Fue precisamente en este marco en el que la perestroika aportó al mundo los resultados más espectaculares: en aquellos breves años se lograron resultados sin precedentes sobre el desarme nuclear estratégico y táctico. Todo el mundo exhaló entonces un suspiro de alivio. Y también este factor viene a demostrar que los espacios de transformación y cambio rindieron su máximo fruto posible. Comenzaba a abrirse paso -aunque a través de mil obstáculos- una nueva idea del futuro común, una nueva visión de la convivencia, otro plano -cualitativamente distinto del poder- de las relaciones entre los pueblos, y aun entre los pueblos y sus gobernantes. Una idea más elevada de la democracia, en suma; una idea vinculada de hecho a un mundo libre de las armas de destrucción masiva y susceptible de emprender la vía de la paz. Desdichadamente, tal perspectiva se quedó en proyecto no realizado. Occidente prefirió extraer un beneficio a corto plazo de la situación creada con el final de la Unión Soviética. Tal vez sólo ahora en Europa y, asimismo, en Estados Unidos comienza a cobrarse conciencia de que habría sido útil y provechoso actuar de manera más previsora…

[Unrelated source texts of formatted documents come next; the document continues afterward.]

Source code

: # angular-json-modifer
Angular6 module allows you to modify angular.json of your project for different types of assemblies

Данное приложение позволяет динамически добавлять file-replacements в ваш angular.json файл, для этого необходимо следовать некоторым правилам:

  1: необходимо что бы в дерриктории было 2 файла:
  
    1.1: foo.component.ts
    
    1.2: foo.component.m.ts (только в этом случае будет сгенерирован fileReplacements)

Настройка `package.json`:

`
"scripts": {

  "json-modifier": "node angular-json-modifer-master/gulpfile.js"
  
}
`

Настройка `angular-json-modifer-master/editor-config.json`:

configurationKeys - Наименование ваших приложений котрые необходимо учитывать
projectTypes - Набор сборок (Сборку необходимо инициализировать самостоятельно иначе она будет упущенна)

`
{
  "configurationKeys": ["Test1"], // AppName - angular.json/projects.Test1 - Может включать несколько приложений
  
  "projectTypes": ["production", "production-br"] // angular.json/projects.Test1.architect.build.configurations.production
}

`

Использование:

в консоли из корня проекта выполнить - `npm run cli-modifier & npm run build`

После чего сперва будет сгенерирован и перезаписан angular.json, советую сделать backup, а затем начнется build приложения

Resta aún una cuestión que no puedo omitir. No se han acabado aún las disputas sobre las causas de la caída de la perestroika. Existe la opinión de que obedecieron a una conspiración desde el exterior. Pero somos muchos quienes juzgamos que la perestroika fue aplastada por la carrera de armamentos impuesta por Occidente. Estoy convencido de que los factores externos no fueron decisivos. Fueron -de lejos- los factores internos los de máxima importancia. Aquí es donde podemos constatar los errores de los reformistas, la resistencia de los adversarios de los cambios, la impaciencia de los radicales. La perestroika se encontró ante dos oposiciones de signo radical, a su derecha y a su izquierda. El golpe de 1991 constituyó el punto culminante de aquel drama. De todos modos, es significativo que ya se trate de los radicales-demócratas o de los conservadoresburocráticos, la cuestión es que votaron juntos en el Parlamento ruso para ratificar la decisión de la tríada Yeltsin-Kravchuk-Shuskevic sancionadora de la disolución de la URSS. Sólo unos pocos diputados -un centenar- votaron en contra.

Así acabó la perestroika: con la anulación de la misma entidad que habría debido ser objeto de reforma. La estrategia que había dirigido su punto de mira al mantenimiento de la unión de las repúblicas, acompañada de descentralización y de reformas profundas y graduales, se vio reemplazada por una perspectiva de ruptura inmediata y fractura del país. El resultado se halla a la vista de todo el mundo. Ahora es menester realizar esfuerzos gigantescos para superar las consecuencias del caos que sufrió Rusia en los años noventa. La satisfacción y el cumplimiento de este dificilísimo desafío histórico corresponde a los años del mandato del presidente Putin. En una primera fase se ha alcanzado la estabilización económica. En la actualidad es esencial proseguir por la senda de los cambios democráticos ya que sin este factor es imposible reconducir Rusia por la vía de un crecimiento dinámico. Veinte años después del inicio de la perestroika -en el sexagésimo aniversario de la victoria sobre el fascismo y el nazismo- sigue siendo oportuno extraer lecciones de alcance y rango internacional.

Estoy convencido de que la experiencia de la perestroika y de la nueva manera de pensar sigue siendo aún actual en un momento en que la humanidad se encuentra frente a los desafíos de la seguridad, de la pobreza, de la crisis medioambiental. La comunidad mundial sólo podrá vencer estos desafíos merced a una acción común y solidaria.